Quark Pharmaceuticals, Inc., a world leader in the discovery and development of RNAi-based therapeutics, announced today the dosing of the first patient in a Phase I study of the investigational neuroprotective agent, QPI-1007. This drug candidate, having a proprietary siRNA structure, is being developed for the treatment of non-arteritic anterior ischemic optic neuropathy (NAION). The current trial represents the seventh clinical study of Quark synthetic siRNAs. QPI-1007 has been evaluated in several preclinical models of ocular neuroprotection, and has been shown in these models to protect retinal ganglion cells from injury-induced apoptosis.
The study is an open-label, dose escalation, safety, tolerability and pharmacokinetic study, where active study drug will be given to all patients who participate. This study will determine whether QPI-1007 is safe when it is injected into the eye and will also reveal if there are any side effects of the drug and how long it takes for the body to clear the drug. In addition, the study will examine the biological activity of the drug in NAION patients. The study will enroll patients in two strata, and is being conducted in the U.S. and Israel. Stratum I will enroll legally blind patients, while stratum II will enroll patients with recent onset of NAION.

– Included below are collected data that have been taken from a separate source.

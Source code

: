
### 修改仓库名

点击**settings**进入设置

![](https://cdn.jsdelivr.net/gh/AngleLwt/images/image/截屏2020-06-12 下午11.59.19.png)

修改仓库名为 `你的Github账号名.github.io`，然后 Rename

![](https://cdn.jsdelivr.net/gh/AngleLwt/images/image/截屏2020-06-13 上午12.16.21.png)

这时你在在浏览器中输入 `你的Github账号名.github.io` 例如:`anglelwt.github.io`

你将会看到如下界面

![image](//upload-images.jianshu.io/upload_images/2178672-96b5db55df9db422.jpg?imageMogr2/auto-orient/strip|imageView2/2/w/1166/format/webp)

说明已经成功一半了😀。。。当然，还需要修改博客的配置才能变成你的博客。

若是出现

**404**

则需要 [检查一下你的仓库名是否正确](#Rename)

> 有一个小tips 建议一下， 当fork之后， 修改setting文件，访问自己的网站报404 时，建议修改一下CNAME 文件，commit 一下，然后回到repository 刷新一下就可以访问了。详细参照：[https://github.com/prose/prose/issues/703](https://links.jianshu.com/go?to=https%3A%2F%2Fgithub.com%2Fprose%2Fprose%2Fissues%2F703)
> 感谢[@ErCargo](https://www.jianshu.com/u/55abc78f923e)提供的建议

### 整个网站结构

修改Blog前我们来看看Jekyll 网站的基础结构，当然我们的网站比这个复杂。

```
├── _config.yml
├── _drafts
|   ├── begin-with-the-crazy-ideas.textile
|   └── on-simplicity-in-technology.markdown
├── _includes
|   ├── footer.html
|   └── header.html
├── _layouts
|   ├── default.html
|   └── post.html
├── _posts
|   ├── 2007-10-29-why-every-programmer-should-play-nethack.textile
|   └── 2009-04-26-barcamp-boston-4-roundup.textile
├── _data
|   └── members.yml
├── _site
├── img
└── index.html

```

Shai Erlich, Ph.D., Chief Medical Officer of Quark, commented, "Based on the pre-clinical results we've seen for QPI-1007, we are pleased to initiate dosing in human clinical trials. QPI-1007 is a siRNA molecule with Quark's proprietary structure and its entry into clinical trials reflects the Company's success in developing novel siRNA compounds. These accomplishments further validate Quark's ability to advance innovative product candidates from discovery into the clinic."